BPF Archive on lore.kernel.org
 help / color / Atom feed
* [PATCH bpf 0/1] Fix memory leak in helpers dealing with sockets
@ 2020-01-09 11:57 Lorenz Bauer
  2020-01-09 11:57 ` [PATCH bpf 1/1] net: bpf: don't leak time wait and request sockets Lorenz Bauer
  2020-01-10 13:23 ` [PATCH bpf v2] " Lorenz Bauer
  0 siblings, 2 replies; 7+ messages in thread
From: Lorenz Bauer @ 2020-01-09 11:57 UTC (permalink / raw)
  To: Alexei Starovoitov, Daniel Borkmann, David S. Miller,
	Lorenz Bauer, Martin KaFai Lau, Joe Stringer, netdev, bpf,
	linux-kernel
  Cc: kernel-team, edumazet

While rolling out a new BPF based TC classifier I hit a memory leak, which
manifests in large numbers of request and time wait sockets not being released.
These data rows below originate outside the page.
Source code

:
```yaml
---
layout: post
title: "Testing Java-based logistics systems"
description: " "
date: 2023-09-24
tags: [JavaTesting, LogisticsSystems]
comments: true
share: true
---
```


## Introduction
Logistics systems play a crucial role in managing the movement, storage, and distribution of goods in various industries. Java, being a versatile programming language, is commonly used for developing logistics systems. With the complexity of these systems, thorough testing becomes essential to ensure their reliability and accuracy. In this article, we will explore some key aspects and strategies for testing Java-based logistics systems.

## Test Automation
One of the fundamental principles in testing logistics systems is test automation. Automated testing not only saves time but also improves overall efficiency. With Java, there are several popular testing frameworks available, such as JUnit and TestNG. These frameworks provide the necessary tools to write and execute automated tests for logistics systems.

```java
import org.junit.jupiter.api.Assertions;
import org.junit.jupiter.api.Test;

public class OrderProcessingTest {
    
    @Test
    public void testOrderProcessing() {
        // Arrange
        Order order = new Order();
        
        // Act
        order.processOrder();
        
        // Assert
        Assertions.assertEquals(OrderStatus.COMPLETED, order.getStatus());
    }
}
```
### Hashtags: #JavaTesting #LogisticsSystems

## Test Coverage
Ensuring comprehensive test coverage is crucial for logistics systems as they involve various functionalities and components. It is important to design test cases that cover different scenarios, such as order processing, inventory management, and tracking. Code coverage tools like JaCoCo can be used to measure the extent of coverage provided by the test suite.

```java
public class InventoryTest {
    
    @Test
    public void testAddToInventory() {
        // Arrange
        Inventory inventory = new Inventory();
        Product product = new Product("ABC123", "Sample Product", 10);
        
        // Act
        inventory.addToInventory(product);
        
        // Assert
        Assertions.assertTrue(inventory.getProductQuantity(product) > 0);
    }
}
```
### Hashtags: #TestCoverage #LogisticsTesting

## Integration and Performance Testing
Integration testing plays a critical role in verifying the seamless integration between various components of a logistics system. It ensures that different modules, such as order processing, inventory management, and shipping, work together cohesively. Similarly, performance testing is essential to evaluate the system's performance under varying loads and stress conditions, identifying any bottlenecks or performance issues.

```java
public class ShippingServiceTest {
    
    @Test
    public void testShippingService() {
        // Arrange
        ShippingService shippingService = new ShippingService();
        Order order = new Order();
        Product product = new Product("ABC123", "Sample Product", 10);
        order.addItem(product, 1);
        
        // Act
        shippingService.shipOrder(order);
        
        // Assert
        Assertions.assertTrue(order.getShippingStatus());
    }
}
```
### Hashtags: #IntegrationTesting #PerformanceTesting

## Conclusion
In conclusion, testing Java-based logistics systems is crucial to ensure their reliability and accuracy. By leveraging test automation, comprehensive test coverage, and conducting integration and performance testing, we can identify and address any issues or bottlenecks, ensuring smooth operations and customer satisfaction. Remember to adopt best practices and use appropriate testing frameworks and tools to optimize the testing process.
The root cause is that the current BPF helpers dealing with sockets are naive:
they assume that sk->sk_flags is always valid. struct request_sock and
struct inet_timewait_sock break this.

I've fixed this up by adding a helper that checks sk_state in addition to sk_flags.
The solution is a bit clumsy: it encapsulates details of struct sock in BPF.
It would probably be nicer to have a sock_gen_put + SOCK_RCU_FREE function exposed
in sock.h, but that might be too big a change for backports.

Thoughts?

Lorenz Bauer (1):
  net: bpf: don't leak time wait and request sockets

 net/core/filter.c | 17 +++++++++++------
 1 file changed, 11 insertions(+), 6 deletions(-)

-- 
2.20.1


^ permalink raw reply	[flat|nested] 7+ messages in thread

* [PATCH bpf 1/1] net: bpf: don't leak time wait and request sockets
  2020-01-09 11:57 [PATCH bpf 0/1] Fix memory leak in helpers dealing with sockets Lorenz Bauer
@ 2020-01-09 11:57 ` Lorenz Bauer
  2020-01-09 18:23   ` Martin Lau
  2020-01-10 13:23 ` [PATCH bpf v2] " Lorenz Bauer
  1 sibling, 1 reply; 7+ messages in thread
From: Lorenz Bauer @ 2020-01-09 11:57 UTC (permalink / raw)
  To: Alexei Starovoitov, Daniel Borkmann, David S. Miller,
	Lorenz Bauer, Martin KaFai Lau, Joe Stringer, netdev, bpf,
	linux-kernel
  Cc: kernel-team, edumazet

It's possible to leak time wait and request sockets via the following
BPF pseudo code:
 
  sk = bpf_skc_lookup_tcp(...)
  if (sk)
    bpf_sk_release(sk)

If sk->sk_state is TCP_NEW_SYN_RECV or TCP_TIME_WAIT the refcount taken
by bpf_skc_lookup_tcp is not undone by bpf_sk_release. This is because
sk_flags is re-used for other data in both kinds of sockets. The check

  !sock_flag(sk, SOCK_RCU_FREE)

therefore returns a bogus result.

Introduce a helper to account for this complication, and call it from
the necessary places.

Fixes: edbf8c01de5a ("bpf: add skc_lookup_tcp helper")
Fixes: f7355a6c0497 ("bpf: Check sk_fullsock() before returning from bpf_sk_lookup()")
Signed-off-by: Lorenz Bauer <lmb@cloudflare.com>
---
 net/core/filter.c | 17 +++++++++++------
 1 file changed, 11 insertions(+), 6 deletions(-)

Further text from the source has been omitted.